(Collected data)
Segment Open

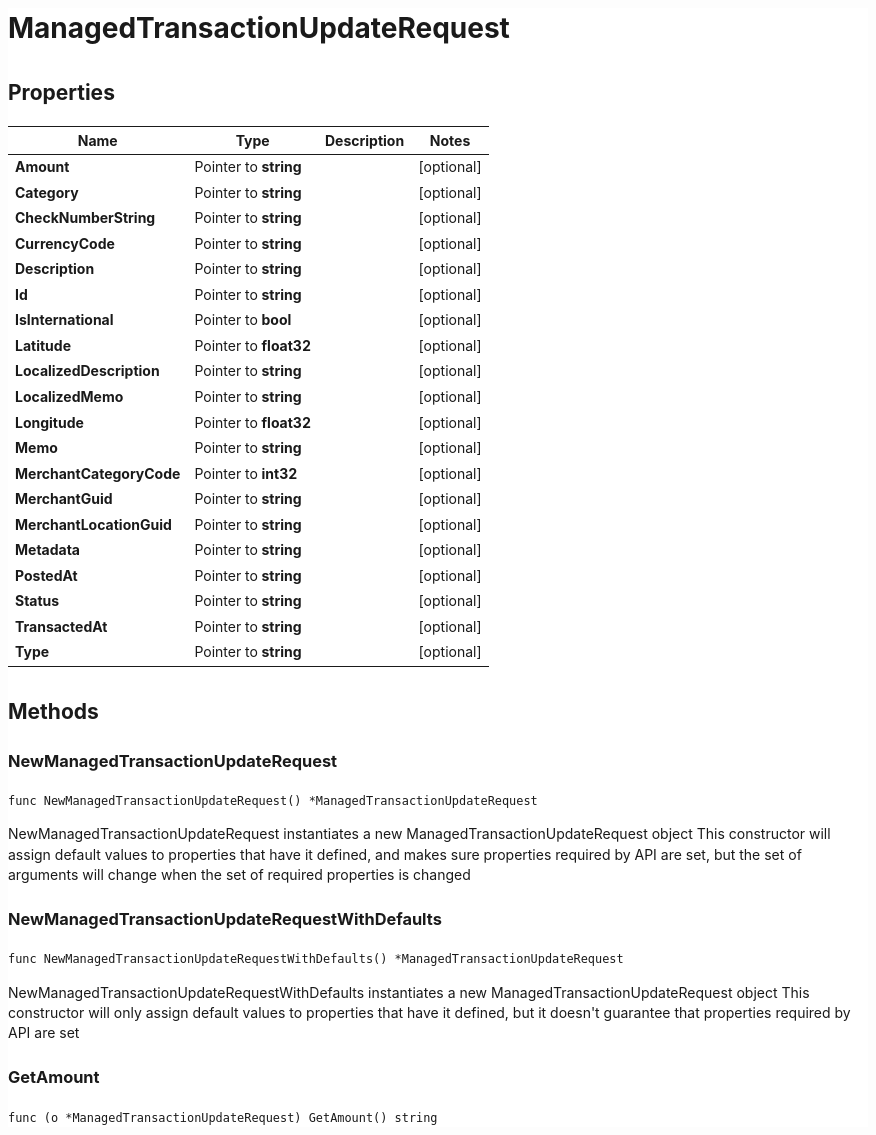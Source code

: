 # ManagedTransactionUpdateRequest

## Properties

Name | Type | Description | Notes
------------ | ------------- | ------------- | -------------
**Amount** | Pointer to **string** |  | [optional] 
**Category** | Pointer to **string** |  | [optional] 
**CheckNumberString** | Pointer to **string** |  | [optional] 
**CurrencyCode** | Pointer to **string** |  | [optional] 
**Description** | Pointer to **string** |  | [optional] 
**Id** | Pointer to **string** |  | [optional] 
**IsInternational** | Pointer to **bool** |  | [optional] 
**Latitude** | Pointer to **float32** |  | [optional] 
**LocalizedDescription** | Pointer to **string** |  | [optional] 
**LocalizedMemo** | Pointer to **string** |  | [optional] 
**Longitude** | Pointer to **float32** |  | [optional] 
**Memo** | Pointer to **string** |  | [optional] 
**MerchantCategoryCode** | Pointer to **int32** |  | [optional] 
**MerchantGuid** | Pointer to **string** |  | [optional] 
**MerchantLocationGuid** | Pointer to **string** |  | [optional] 
**Metadata** | Pointer to **string** |  | [optional] 
**PostedAt** | Pointer to **string** |  | [optional] 
**Status** | Pointer to **string** |  | [optional] 
**TransactedAt** | Pointer to **string** |  | [optional] 
**Type** | Pointer to **string** |  | [optional] 

## Methods

### NewManagedTransactionUpdateRequest

`func NewManagedTransactionUpdateRequest() *ManagedTransactionUpdateRequest`

NewManagedTransactionUpdateRequest instantiates a new ManagedTransactionUpdateRequest object
This constructor will assign default values to properties that have it defined,
and makes sure properties required by API are set, but the set of arguments
will change when the set of required properties is changed

### NewManagedTransactionUpdateRequestWithDefaults

`func NewManagedTransactionUpdateRequestWithDefaults() *ManagedTransactionUpdateRequest`

NewManagedTransactionUpdateRequestWithDefaults instantiates a new ManagedTransactionUpdateRequest object
This constructor will only assign default values to properties that have it defined,
but it doesn't guarantee that properties required by API are set

### GetAmount

`func (o *ManagedTransactionUpdateRequest) GetAmount() string`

Segment Closed

» WHAT THE TASK REQUIRES: Sift through the entries and copy every line with "object".

» RESPONSE TO THIS EXERCISE:
NewManagedTransactionUpdateRequest instantiates a new ManagedTransactionUpdateRequest object
NewManagedTransactionUpdateRequestWithDefaults instantiates a new ManagedTransactionUpdateRequest object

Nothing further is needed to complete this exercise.